On the other hand, as additional storage or technology refreshes are needed, JPL has deployed inexpensive SATA drives to lower cost per GB and to cut energy costs, and Hacopians has implemented Nexsan’s autoMAID (massive array of idle disks) technology. Hacopians says that, in his experience, small vendors are more responsive to smaller accounts such as JPL, which spends less than $1 million per year on storage.
Consistent with Hacopians’ statements regarding vendor behavior, during recently held roundtable discussions facilitated by Wikibon, many users related their frustration with vendors, whom they experience as being more interested in selling what than in understanding the buyer’s unique requirements. Continued commoditization resulting in lower cost per GB, improved reliability of storage components, and the availability of these components to a broader spectrum of vendors - including smaller players willing to innovate and build relationships with customers while providing superior customer service - will increase the pressure on the largest storage solutions providers, who are not meeting the needs of mid-market or small customers and, in some cases, even erode their market share in the biggest accounts.

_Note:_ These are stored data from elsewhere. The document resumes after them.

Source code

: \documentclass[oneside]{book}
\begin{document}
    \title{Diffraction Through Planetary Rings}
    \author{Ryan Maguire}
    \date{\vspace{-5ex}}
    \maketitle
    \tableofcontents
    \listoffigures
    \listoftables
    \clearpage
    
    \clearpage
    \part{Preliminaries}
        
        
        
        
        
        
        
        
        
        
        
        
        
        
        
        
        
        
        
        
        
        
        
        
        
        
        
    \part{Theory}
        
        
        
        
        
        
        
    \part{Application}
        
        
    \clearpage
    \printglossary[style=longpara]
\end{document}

Action item: Vendors need to ask good questions, show interest in helping customers solve business problems, and not launch into a product pitch before taking the time to understand a customers requirements. This is especially important in edge environments. Don’t rush to propose a solution before gathering the type of information required to ensure a good fit. Take the time to understand the prospect and their environment and be prepared to walk away from a deal or recommend another solution when appropriate.

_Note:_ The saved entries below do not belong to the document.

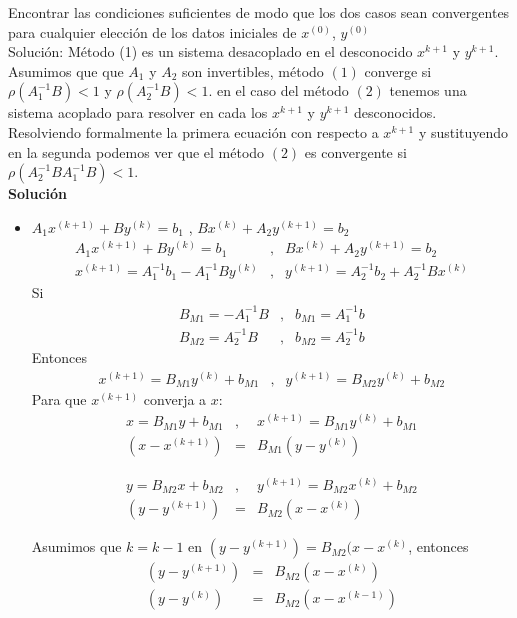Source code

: Encontrar las condiciones suficientes de modo que los dos casos sean convergentes para cualquier elección de los datos iniciales de $x^{(0)}$,  $y^{(0)}$\\
Solución: Método (1) es un sistema desacoplado en el desconocido $x^{k+1}$ y $y^{k+1}$. Asumimos que que $A_1$ y $A_2$ son invertibles, método $(1)$ converge si $ \rho (A_1^{-1}B) < 1 $ y $\rho (A_2^{-1}B) < 1 $. en el caso del método $(2)$ tenemos una sistema acoplado para resolver en cada los $x^{k+1}$ y $y^{k+1}$ desconocidos. Resolviendo formalmente la primera ecuación con respecto a $x^{k+1}$  y sustituyendo en la segunda podemos ver que el método $(2)$ es convergente si $\rho (A_2^{-1}BA_1^{-1}B) < 1 $. \\
\textbf{Solución}\\
\begin{itemize}
    \item $ A_{1}x^{(k + 1)} + By^{(k)} =  b_{1}$ , $Bx^{(k)} + A_{2}y^{(k + 1)} =  b_{2}$ 
    \begin{eqnarray*}
        A_{1}x^{(k + 1)} + By^{(k)} =  b_{1} & , & Bx^{(k)} + A_{2}y^{(k + 1)} =  b_{2}\\
        x^{(k + 1)}  =  A_{1}^{-1}b_{1} - A_{1}^{-1}By^{(k)}& , & y^{(k + 1)} =  A_{2}^{-1}b_{2} + A_{2}^{-1}Bx^{(k)}
    \end{eqnarray*} 
    Si 
    \begin{eqnarray*}
        B_{M1} = -A_{1}^{-1}B & , & b_{M1} =  A_{1}^{-1}b\\
        B_{M2} = A_{2}^{-1}B & , & b_{M2} =  A_{2}^{-1}b
    \end{eqnarray*} 
    Entonces
    \begin{eqnarray*}
        x^{(k + 1)} = B_{M1}y^{(k)} + b_{M1} & , & y^{(k + 1)} = B_{M2}y^{(k)} + b_{M2}
    \end{eqnarray*} 
    Para que $x^{(k + 1)}$ converja a $x$:
    \begin{eqnarray*}
        x = B_{M1}y + b_{M1} & , & x^{(k + 1)} = B_{M1}y^{(k)} + b_{M1}\\
        (x - x^{(k + 1)}) & = &  B_{M1}(y - y^{(k)})
    \end{eqnarray*} 
    
    \begin{eqnarray*}
        y = B_{M2}x + b_{M2} & , & y^{(k + 1)} = B_{M2}x^{(k)} + b_{M2}\\
        (y - y^{(k + 1)}) & = &  B_{M2}(x - x^{(k)})
    \end{eqnarray*} 
    
    Asumimos que $k = k - 1$ en $(y - y^{(k + 1)}) = B_{M2}(x - x^{(k)}$, entonces 
     \begin{eqnarray*}
        (y - y^{(k + 1)}) & = &  B_{M2}(x - x^{(k)})\\
        (y - y^{(k)}) & = &  B_{M2}(x - x^{(k - 1)})
    \end{eqnarray*} 
    

\end{itemize}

Dealing with a Billion file Cache and a Petabyte Library: Caltech only Retires Hardware When it Breaks
Capturing electronic satellite and telescope imagery creates a raw data cache with billions of small files occupying over a petabyte. Once that data is processed, it is put into a public archive library also of petabyte-scale. The archive library is the mission-critical part of the infrastructure. If it is lost months or even years of work are lost.
When Caltech does a hardware refresh, new stuff goes to the more mission or operation critical archive library first, and the older storage is pushed down to the raw data cache in a cascade or waterfall scheme. This strategy generates more work, but it provides better reliability at the high end of the infrastructure.
For managing the raw data cache, a sandbox-like approach is used. Caltech’s sandboxes were built with Nexsan ATABeasts, each with about 400 gigabytes of drive capacity, and are now more than five years old. Caltech’s strategy is to never get rid of hardware until it dies. In Caltech’s experience, controllers and chassis don’t go bad -- only disk drives go bad, and these can easily be replaced. Caltech uses a spare parts approach. When equipment comes off maintenance, Caltech takes on the risk and inventories older arrays for spares.
Action item: Understand the data flow and refresh infrastructure intelligently, using a waterfall methodology to cascade older infrastructure to less mission critical parts of the application and point the newer gear toward the most important parts of the application. The downside is it’s more work this way, but by having commonality across the board, everything is interchangeable.